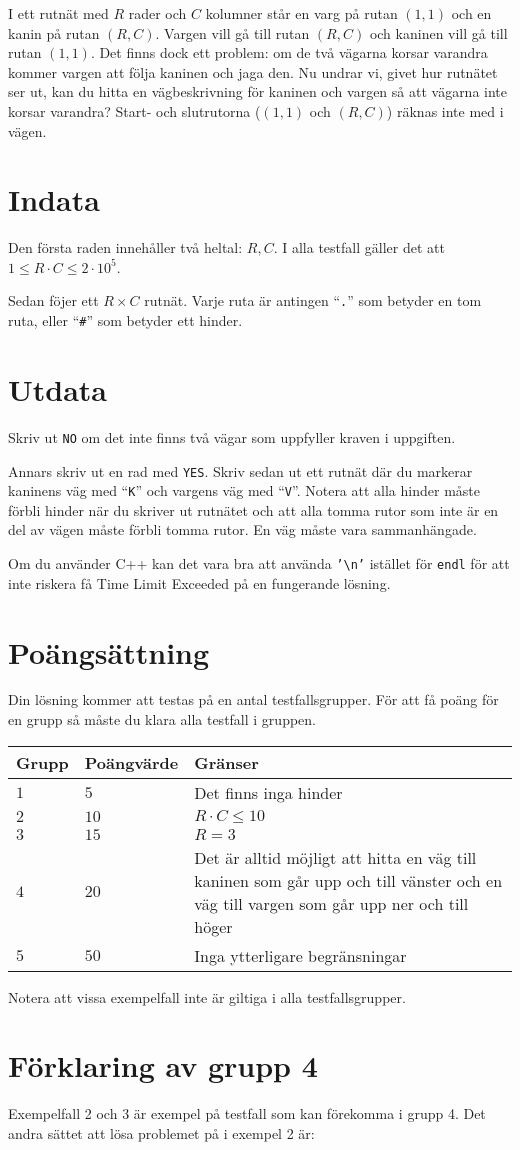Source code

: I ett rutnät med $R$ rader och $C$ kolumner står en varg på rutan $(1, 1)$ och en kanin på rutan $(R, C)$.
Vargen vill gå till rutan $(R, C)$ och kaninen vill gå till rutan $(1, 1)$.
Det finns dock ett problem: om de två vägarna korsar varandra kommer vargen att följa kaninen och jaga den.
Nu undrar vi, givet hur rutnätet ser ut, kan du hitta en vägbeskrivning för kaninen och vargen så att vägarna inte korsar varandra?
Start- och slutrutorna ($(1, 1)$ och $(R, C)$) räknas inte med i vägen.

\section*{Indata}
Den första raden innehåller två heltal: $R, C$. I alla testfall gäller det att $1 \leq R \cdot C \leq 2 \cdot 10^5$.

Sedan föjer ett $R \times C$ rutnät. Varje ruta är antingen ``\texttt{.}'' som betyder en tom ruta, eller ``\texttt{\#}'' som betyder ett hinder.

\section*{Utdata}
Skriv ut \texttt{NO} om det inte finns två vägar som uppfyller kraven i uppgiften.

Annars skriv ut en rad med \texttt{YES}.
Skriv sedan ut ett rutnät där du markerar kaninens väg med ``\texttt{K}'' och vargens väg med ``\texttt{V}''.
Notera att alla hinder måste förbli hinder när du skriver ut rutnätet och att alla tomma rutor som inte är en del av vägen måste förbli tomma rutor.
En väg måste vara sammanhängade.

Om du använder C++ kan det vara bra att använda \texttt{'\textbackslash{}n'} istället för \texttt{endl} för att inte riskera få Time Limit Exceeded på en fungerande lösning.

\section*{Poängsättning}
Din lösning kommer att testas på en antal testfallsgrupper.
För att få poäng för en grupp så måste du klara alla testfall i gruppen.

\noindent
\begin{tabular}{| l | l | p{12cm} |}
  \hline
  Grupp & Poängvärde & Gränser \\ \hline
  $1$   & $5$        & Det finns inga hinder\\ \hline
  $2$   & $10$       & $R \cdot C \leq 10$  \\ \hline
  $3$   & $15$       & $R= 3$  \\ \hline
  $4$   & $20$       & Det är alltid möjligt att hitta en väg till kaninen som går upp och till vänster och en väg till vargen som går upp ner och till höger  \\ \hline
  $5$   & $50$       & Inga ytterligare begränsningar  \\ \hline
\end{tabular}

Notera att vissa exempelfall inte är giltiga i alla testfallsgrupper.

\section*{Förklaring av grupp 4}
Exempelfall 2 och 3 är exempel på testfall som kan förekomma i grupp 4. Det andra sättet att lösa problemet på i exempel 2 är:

—————

» **TRY IT**
Examine the records and pull out every line where the string "testfallsgrupper" occurs.

» **EXERCISE ANSWER**
Din lösning kommer att testas på en antal testfallsgrupper.
Notera att vissa exempelfall inte är giltiga i alla testfallsgrupper.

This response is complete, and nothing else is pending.